DATA FOR THE TASK »
* * *

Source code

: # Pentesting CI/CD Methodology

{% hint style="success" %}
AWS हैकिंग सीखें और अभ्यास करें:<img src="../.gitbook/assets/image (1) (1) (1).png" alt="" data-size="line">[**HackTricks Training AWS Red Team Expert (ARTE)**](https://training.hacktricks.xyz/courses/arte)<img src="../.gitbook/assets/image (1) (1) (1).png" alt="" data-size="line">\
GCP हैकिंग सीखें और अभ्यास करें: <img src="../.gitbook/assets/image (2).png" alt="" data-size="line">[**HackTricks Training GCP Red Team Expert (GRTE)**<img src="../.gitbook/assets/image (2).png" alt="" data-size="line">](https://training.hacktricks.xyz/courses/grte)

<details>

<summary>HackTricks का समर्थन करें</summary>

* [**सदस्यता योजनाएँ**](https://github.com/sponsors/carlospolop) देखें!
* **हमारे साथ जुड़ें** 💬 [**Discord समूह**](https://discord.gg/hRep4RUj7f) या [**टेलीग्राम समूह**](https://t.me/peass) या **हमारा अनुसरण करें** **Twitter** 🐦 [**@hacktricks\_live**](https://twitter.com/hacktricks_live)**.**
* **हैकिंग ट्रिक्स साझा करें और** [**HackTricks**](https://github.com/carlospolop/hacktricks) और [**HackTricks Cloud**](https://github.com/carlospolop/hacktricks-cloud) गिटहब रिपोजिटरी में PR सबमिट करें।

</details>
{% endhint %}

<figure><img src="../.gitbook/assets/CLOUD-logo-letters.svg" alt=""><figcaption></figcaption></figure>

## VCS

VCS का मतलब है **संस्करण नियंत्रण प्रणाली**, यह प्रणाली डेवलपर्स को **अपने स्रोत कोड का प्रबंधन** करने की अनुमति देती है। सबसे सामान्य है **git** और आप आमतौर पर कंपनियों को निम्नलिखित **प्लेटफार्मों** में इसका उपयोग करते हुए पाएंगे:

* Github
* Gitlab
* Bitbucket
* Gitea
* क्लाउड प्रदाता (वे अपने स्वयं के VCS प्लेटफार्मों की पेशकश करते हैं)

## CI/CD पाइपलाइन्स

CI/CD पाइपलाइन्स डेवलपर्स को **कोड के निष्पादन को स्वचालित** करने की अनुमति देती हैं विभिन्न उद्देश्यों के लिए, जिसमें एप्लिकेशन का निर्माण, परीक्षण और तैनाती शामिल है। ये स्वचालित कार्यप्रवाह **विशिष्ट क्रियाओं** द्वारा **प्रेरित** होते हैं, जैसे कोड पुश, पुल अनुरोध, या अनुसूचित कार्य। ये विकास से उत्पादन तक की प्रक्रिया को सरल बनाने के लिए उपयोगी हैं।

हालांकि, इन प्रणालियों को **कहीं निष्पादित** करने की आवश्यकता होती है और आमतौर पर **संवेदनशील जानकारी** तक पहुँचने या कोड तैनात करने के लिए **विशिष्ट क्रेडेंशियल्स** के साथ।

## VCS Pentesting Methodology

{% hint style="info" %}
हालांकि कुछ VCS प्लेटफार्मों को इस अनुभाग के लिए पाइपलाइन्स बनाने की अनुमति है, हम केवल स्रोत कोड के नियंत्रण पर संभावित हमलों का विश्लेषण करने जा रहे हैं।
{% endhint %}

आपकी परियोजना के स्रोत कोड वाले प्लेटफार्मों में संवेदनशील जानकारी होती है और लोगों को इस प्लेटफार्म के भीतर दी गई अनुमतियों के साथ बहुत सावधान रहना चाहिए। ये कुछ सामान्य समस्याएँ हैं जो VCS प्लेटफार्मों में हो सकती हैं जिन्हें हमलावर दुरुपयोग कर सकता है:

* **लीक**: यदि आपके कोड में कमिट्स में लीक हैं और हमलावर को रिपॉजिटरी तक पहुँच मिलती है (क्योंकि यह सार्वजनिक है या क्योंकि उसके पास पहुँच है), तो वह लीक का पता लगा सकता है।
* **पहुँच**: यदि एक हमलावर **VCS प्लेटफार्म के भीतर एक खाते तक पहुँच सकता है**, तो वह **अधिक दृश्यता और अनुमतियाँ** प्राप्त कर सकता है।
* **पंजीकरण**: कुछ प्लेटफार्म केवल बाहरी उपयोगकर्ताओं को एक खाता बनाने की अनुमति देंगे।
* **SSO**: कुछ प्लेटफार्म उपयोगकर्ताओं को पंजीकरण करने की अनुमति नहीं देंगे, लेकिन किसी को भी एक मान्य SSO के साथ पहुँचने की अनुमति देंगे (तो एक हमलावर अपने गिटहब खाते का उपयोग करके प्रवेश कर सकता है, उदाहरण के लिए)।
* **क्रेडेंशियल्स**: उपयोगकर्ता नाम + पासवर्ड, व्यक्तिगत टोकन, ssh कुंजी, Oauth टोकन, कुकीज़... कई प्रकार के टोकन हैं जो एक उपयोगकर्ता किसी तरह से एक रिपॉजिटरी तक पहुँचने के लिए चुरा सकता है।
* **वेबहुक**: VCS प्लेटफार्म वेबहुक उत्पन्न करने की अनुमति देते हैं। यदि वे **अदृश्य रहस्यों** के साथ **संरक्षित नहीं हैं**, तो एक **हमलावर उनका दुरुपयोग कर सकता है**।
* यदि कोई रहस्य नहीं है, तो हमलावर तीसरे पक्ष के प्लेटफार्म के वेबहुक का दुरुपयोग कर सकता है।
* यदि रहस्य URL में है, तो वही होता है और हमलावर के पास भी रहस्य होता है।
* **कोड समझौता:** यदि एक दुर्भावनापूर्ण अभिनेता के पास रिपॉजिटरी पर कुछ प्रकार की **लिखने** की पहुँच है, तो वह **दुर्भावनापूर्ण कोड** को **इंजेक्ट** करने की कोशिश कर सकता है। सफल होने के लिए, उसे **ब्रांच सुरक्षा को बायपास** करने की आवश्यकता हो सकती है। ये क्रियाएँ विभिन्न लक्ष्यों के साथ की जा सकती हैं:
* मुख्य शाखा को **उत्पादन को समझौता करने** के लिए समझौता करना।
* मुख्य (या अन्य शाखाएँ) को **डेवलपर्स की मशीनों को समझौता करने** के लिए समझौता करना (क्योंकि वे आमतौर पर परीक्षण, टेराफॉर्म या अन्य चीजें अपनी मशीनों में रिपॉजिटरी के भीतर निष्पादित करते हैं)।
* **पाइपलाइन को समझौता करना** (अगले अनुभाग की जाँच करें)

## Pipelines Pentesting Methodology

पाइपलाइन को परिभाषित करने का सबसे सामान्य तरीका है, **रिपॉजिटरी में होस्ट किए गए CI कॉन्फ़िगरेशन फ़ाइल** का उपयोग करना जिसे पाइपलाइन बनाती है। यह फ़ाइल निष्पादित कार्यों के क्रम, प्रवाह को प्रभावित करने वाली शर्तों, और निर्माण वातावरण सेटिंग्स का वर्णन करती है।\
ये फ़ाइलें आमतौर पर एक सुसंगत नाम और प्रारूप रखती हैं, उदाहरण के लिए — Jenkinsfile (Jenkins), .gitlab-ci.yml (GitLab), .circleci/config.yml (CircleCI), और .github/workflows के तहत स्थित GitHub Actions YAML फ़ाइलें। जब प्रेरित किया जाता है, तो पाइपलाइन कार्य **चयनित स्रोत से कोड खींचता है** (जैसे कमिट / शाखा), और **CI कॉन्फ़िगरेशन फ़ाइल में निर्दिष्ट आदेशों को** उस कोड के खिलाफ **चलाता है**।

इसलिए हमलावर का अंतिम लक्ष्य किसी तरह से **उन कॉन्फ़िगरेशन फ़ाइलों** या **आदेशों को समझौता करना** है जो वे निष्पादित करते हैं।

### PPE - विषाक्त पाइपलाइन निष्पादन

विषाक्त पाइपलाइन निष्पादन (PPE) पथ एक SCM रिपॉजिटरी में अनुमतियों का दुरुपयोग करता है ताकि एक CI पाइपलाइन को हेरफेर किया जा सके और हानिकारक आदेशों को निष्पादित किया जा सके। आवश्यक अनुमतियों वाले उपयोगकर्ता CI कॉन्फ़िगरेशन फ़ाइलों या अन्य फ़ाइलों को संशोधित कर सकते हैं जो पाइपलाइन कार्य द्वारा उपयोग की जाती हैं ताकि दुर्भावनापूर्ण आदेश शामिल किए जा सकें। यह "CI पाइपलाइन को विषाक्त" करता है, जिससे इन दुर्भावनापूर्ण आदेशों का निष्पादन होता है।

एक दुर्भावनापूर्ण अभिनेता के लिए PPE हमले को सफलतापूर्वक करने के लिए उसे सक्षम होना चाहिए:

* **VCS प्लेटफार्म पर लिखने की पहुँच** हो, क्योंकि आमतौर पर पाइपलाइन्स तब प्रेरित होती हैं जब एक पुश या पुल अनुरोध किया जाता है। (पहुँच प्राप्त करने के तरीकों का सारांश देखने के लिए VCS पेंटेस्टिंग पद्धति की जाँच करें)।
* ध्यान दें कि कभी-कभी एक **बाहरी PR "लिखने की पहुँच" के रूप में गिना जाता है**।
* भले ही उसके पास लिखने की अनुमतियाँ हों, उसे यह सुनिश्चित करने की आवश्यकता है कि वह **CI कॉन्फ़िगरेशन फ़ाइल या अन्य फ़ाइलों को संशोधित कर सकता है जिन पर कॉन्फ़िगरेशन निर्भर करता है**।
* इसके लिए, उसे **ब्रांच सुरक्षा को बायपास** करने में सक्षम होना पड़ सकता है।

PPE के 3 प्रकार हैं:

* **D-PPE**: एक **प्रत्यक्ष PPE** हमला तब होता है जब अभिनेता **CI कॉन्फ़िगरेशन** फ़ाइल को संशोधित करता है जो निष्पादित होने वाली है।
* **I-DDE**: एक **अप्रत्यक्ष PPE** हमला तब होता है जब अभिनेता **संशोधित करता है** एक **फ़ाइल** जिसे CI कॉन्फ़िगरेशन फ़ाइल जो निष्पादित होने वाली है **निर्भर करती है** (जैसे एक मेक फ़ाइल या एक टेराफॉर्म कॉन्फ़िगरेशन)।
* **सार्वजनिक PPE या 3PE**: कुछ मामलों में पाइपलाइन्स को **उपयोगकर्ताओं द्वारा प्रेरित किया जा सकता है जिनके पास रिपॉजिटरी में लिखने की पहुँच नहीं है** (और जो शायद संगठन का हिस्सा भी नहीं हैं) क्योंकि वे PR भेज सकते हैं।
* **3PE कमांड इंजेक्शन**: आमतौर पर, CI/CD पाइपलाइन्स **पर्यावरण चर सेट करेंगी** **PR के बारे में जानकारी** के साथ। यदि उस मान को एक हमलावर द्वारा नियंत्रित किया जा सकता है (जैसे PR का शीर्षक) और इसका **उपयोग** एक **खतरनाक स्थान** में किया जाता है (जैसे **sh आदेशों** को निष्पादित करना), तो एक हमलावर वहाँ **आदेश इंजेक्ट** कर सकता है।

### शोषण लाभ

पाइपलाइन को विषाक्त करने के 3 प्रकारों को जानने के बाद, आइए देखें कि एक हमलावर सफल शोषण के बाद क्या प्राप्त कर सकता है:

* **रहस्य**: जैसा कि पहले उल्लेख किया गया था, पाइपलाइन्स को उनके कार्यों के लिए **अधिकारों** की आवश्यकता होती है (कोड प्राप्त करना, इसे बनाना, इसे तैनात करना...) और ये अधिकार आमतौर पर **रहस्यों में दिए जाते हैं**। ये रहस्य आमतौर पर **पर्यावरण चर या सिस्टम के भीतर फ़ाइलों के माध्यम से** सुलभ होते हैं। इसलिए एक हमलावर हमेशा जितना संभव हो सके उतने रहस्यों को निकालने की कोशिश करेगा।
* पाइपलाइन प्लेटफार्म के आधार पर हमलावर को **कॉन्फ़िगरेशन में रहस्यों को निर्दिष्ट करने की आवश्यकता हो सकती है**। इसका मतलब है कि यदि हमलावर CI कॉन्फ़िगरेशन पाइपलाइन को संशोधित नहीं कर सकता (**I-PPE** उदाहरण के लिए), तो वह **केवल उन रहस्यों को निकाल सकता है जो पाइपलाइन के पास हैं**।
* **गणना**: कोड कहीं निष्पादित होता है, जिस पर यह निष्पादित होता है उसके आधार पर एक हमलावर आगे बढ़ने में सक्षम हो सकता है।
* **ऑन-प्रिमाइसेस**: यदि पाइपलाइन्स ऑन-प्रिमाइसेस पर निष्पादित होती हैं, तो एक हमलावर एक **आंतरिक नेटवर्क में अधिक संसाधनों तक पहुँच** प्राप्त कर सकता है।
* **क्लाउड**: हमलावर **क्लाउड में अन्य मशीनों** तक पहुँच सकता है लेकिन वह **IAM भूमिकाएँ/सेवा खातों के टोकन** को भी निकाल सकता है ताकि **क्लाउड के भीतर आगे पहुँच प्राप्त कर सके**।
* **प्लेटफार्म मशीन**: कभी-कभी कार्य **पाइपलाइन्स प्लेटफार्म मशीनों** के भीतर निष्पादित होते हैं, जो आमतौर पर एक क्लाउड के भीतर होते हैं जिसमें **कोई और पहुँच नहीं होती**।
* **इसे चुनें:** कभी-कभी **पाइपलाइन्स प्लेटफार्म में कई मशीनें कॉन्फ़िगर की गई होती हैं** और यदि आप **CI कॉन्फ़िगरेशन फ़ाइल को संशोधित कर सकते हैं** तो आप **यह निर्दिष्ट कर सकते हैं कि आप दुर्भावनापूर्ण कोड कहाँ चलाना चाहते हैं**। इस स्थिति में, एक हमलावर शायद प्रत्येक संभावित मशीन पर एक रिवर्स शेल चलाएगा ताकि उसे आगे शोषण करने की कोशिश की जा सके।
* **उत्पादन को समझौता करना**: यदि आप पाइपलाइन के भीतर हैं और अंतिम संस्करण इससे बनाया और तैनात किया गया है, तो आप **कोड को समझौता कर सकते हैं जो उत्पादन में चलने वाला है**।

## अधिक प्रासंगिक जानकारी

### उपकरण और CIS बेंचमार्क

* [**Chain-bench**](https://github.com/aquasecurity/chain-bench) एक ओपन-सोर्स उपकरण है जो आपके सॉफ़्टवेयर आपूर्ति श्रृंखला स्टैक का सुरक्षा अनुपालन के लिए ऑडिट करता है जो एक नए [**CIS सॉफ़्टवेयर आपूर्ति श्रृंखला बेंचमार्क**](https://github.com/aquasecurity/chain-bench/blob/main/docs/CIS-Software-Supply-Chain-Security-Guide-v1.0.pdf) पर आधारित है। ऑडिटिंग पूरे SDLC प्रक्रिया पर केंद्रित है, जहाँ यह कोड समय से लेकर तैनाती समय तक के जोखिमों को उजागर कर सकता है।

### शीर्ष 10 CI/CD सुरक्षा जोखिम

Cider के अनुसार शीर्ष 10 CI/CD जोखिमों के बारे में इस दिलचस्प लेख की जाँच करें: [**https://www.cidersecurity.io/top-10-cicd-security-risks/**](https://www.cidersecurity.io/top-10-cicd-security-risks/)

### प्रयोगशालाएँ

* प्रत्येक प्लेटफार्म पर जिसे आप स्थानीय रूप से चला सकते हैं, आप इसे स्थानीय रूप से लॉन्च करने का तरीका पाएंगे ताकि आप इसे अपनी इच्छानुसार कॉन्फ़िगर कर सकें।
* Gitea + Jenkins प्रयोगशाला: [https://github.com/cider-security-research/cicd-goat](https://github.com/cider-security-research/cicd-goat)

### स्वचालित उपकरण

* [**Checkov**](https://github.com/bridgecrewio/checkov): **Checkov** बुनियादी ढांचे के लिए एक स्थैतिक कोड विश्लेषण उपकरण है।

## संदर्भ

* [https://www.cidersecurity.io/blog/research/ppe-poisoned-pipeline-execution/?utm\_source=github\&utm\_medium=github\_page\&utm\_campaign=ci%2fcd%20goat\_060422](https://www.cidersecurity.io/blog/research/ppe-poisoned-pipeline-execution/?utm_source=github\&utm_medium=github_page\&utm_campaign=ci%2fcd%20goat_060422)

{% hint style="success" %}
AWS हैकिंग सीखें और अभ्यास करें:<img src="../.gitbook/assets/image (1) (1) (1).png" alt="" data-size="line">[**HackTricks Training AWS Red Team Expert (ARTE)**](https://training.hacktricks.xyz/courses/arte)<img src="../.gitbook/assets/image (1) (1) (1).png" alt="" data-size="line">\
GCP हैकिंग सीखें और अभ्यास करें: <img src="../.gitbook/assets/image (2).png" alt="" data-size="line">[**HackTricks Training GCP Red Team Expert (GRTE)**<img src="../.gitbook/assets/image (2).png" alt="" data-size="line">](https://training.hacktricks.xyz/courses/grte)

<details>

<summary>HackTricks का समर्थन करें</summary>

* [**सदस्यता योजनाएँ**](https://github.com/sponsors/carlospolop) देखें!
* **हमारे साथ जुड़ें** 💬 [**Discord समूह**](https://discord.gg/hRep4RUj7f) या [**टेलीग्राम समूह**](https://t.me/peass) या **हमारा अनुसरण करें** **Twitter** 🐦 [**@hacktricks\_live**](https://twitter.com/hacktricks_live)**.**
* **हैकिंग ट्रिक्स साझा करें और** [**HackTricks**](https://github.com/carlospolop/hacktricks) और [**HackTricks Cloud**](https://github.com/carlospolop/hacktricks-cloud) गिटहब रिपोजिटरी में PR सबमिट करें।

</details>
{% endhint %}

* * *

Please output the lines of the listing above that fall in the stretch from the one with "की कोशिश करेगा।" through the one with "चलने वाला है**।", exactly and only those.

OUTPUT »
* **रहस्य**: जैसा कि पहले उल्लेख किया गया था, पाइपलाइन्स को उनके कार्यों के लिए **अधिकारों** की आवश्यकता होती है (कोड प्राप्त करना, इसे बनाना, इसे तैनात करना...) और ये अधिकार आमतौर पर **रहस्यों में दिए जाते हैं**। ये रहस्य आमतौर पर **पर्यावरण चर या सिस्टम के भीतर फ़ाइलों के माध्यम से** सुलभ होते हैं। इसलिए एक हमलावर हमेशा जितना संभव हो सके उतने रहस्यों को निकालने की कोशिश करेगा।
* पाइपलाइन प्लेटफार्म के आधार पर हमलावर को **कॉन्फ़िगरेशन में रहस्यों को निर्दिष्ट करने की आवश्यकता हो सकती है**। इसका मतलब है कि यदि हमलावर CI कॉन्फ़िगरेशन पाइपलाइन को संशोधित नहीं कर सकता (**I-PPE** उदाहरण के लिए), तो वह **केवल उन रहस्यों को निकाल सकता है जो पाइपलाइन के पास हैं**।
* **गणना**: कोड कहीं निष्पादित होता है, जिस पर यह निष्पादित होता है उसके आधार पर एक हमलावर आगे बढ़ने में सक्षम हो सकता है।
* **ऑन-प्रिमाइसेस**: यदि पाइपलाइन्स ऑन-प्रिमाइसेस पर निष्पादित होती हैं, तो एक हमलावर एक **आंतरिक नेटवर्क में अधिक संसाधनों तक पहुँच** प्राप्त कर सकता है।
* **क्लाउड**: हमलावर **क्लाउड में अन्य मशीनों** तक पहुँच सकता है लेकिन वह **IAM भूमिकाएँ/सेवा खातों के टोकन** को भी निकाल सकता है ताकि **क्लाउड के भीतर आगे पहुँच प्राप्त कर सके**।
* **प्लेटफार्म मशीन**: कभी-कभी कार्य **पाइपलाइन्स प्लेटफार्म मशीनों** के भीतर निष्पादित होते हैं, जो आमतौर पर एक क्लाउड के भीतर होते हैं जिसमें **कोई और पहुँच नहीं होती**।
* **इसे चुनें:** कभी-कभी **पाइपलाइन्स प्लेटफार्म में कई मशीनें कॉन्फ़िगर की गई होती हैं** और यदि आप **CI कॉन्फ़िगरेशन फ़ाइल को संशोधित कर सकते हैं** तो आप **यह निर्दिष्ट कर सकते हैं कि आप दुर्भावनापूर्ण कोड कहाँ चलाना चाहते हैं**। इस स्थिति में, एक हमलावर शायद प्रत्येक संभावित मशीन पर एक रिवर्स शेल चलाएगा ताकि उसे आगे शोषण करने की कोशिश की जा सके।
* **उत्पादन को समझौता करना**: यदि आप पाइपलाइन के भीतर हैं और अंतिम संस्करण इससे बनाया और तैनात किया गया है, तो आप **कोड को समझौता कर सकते हैं जो उत्पादन में चलने वाला है**।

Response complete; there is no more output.